■ Records provided
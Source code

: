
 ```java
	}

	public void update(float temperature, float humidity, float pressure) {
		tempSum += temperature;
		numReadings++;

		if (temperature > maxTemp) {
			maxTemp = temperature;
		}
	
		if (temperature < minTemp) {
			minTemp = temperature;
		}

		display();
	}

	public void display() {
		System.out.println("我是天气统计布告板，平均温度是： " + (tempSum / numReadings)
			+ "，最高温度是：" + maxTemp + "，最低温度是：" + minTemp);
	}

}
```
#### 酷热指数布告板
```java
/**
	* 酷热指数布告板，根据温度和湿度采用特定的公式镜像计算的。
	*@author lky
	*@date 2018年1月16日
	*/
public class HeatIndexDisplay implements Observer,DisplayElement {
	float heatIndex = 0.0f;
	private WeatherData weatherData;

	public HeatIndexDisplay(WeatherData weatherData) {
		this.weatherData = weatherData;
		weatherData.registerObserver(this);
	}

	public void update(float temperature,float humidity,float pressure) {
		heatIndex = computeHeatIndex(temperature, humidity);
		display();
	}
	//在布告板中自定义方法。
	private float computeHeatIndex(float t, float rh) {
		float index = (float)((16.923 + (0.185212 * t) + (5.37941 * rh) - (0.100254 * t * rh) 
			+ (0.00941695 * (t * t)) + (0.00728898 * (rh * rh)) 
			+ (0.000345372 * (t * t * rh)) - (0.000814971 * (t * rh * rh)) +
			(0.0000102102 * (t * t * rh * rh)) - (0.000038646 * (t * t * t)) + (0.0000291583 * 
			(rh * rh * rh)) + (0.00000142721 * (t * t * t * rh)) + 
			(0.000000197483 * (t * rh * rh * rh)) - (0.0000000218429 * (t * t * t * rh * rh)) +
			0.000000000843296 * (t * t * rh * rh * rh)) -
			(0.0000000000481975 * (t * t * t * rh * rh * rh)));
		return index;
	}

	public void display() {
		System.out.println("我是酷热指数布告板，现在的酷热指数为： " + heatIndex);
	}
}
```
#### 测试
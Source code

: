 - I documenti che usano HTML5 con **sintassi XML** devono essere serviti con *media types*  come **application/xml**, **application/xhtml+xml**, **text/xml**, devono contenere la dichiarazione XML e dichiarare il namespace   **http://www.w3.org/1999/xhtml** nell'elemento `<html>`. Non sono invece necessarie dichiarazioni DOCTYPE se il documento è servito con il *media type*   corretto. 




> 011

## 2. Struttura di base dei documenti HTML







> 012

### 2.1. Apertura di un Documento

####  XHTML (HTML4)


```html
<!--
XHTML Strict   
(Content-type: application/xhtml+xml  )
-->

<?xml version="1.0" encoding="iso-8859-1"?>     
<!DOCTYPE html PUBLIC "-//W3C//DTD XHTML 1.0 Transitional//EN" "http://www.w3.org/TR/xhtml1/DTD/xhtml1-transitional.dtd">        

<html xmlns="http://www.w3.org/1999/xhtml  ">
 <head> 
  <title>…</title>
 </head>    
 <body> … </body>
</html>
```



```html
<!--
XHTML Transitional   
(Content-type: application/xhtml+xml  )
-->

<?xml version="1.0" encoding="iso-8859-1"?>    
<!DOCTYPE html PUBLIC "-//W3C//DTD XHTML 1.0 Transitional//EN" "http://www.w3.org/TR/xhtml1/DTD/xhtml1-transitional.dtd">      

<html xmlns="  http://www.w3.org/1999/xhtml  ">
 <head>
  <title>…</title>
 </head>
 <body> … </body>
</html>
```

■ What the exercise asks
Work out how many lines of the data above contain the string "weatherData" and give the number alone.

■ Exercise answer
4